Mellor’s regular “Constitutional Crossroads” column is carried on Forbes.com. His work has appeared in The Wall Street Journal, The Washington Post, The New York Times, USA Today, Financial Times, Los Angeles Times, Chicago Tribune, The Philadelphia Inquirer, Boston Globe, New York Post, National Law Journal, Reason, National Review, Investor’s Business Daily, and all the major television and radio networks. In his Fox Business show Stossel, John Stossel named Mellor a “Champion of Freedom” in a 2012 broadcast.
Prior to founding IJ, Mellor served as president of the Pacific Research Institute for Public Policy, a nationally recognized “think tank” located in San Francisco.

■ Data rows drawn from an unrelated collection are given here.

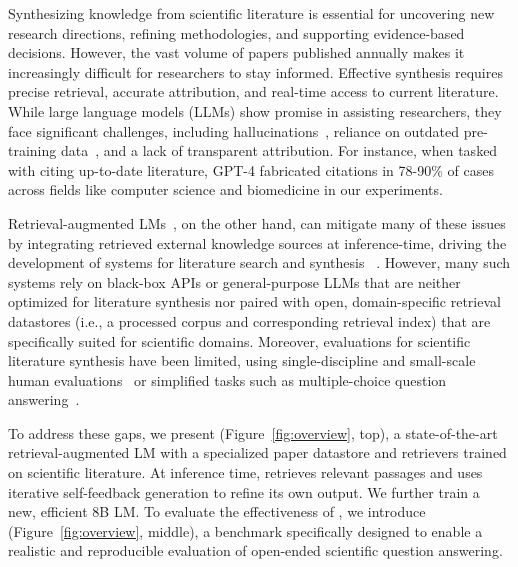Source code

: Synthesizing knowledge from scientific literature is essential for uncovering new research directions, refining methodologies, and supporting evidence-based decisions. However, the vast volume of papers published annually makes it increasingly difficult for researchers to stay informed. Effective synthesis requires precise retrieval, accurate attribution, and real-time access to current literature. 
While large language models (LLMs) show promise in assisting researchers, they face significant challenges, including hallucinations~\citep{mallen2022not,mishra2024finegrained}, reliance on outdated pre-training data~\citep{kasai2022realtime}, and a lack of transparent attribution. For instance, when tasked with citing up-to-date literature, GPT-4 fabricated citations in 78-90\% of cases across fields like computer science and biomedicine in our experiments. 

Retrieval-augmented LMs~\citep{lewis2020retrieval,guu2020retrieval}, on the other hand, can mitigate many of these issues by integrating retrieved external knowledge sources at inference-time, driving the development of systems for literature search and synthesis ~\citep{agarwal2024litllm,zheng2024openresearcher,skarlinski2024language}. 
However, many such systems rely on black-box APIs or general-purpose LLMs that are neither optimized for literature synthesis nor paired with open, domain-specific retrieval datastores (i.e., a processed corpus and corresponding retrieval index) that are specifically suited for scientific domains. 
Moreover, evaluations for scientific literature synthesis have been limited, using single-discipline and small-scale human evaluations~\citep{agarwal2024litllm,zheng2024openresearcher} or simplified tasks such as multiple-choice question answering~\citep{skarlinski2024language}. 

To address these gaps, we present \model (Figure~\ref{fig:overview}, top), a state-of-the-art retrieval-augmented LM with a specialized paper datastore and retrievers trained on scientific literature. At inference time, \model retrieves relevant passages and uses iterative self-feedback generation to refine its own output. 
We further train a new, efficient 8B LM. 
To evaluate the effectiveness of \model, we introduce \data (Figure~\ref{fig:overview}, middle), a benchmark specifically designed to enable a realistic and reproducible evaluation of open-ended scientific question answering.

Under his leadership, the Institute commissioned and published path-breaking books on civil rights, property rights, and technology and the First Amendment that formed the Institute for Justice’s long-term, strategic litigation blueprint.
Mellor also served in the Reagan Administration as Deputy General Counsel for Legislation and Regulations in the Department of Energy, and from 1979 to 1983, he practiced public interest law with Mountain States Legal Foundation in Denver. Mellor received his J.D. from the University of Denver School of Law in 1977. He graduated from Ohio State University in 1973.
Mellor sits on the board of directors for the Property and Environment Research Center, Donors Capital Fund, and the Kern Family.